A group of Israeli researchers has built a computer algorithm to decode one of the most important books in Western culture: the Bible.
The results accord generally with the consensus of scholars that the book contains writing styles defined as "priestly" and "non-priestly."
The scientists developed an algorithm able to analyze the the writing styles found in different parts of the "five books of Moses," or Pentateuch, that is Genesis, Exodus, Leviticus, Numbers and Deuteronomy.
The algorithm compared sets of synonyms (called synsets) in blocks of text, along with "function" words, such as prepositions. It then looked at the distribution of the most common words in the Bible. By finding sets that were similar in any two blocks, it was able to group them according to the style they were written in.
The synonyms were identified using Hebrew roots that were translated the same way in the King James version, based largely on the work of the 19th century scholar James Strong.

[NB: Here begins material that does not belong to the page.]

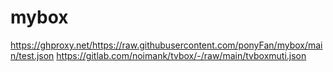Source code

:# mybox

https://ghproxy.net/https://raw.githubusercontent.com/ponyFan/mybox/main/test.json
https://gitlab.com/noimank/tvbox/-/raw/main/tvboxmuti.json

Computer scientist Moshe Koppel of Bar-Ilan University, a member of the team that developed the algorithm, noted one interesting result: the synonyms for "God" weren't that important. "Some of the (synonyms) that do the heavy lifting on the Pentateuch had been noted before by scholars, but the most famous synset -- names of God -- actually didn't help at all."
That may sound counter intuitive, but Koppel said there are about 150 different sets, so the fact that a word of historical significance doesn't help determine authorship isn't that shocking.
To test out the algorithm, the researchers used it to analyze two well-known books of the Bible, Jeremiah and Ezekiel, who scholars agree had two different authors. They cut the text up and mixed them together at random. The algorithm managed to separate the two with near 99 percent accuracy, demonstrating that the method worked.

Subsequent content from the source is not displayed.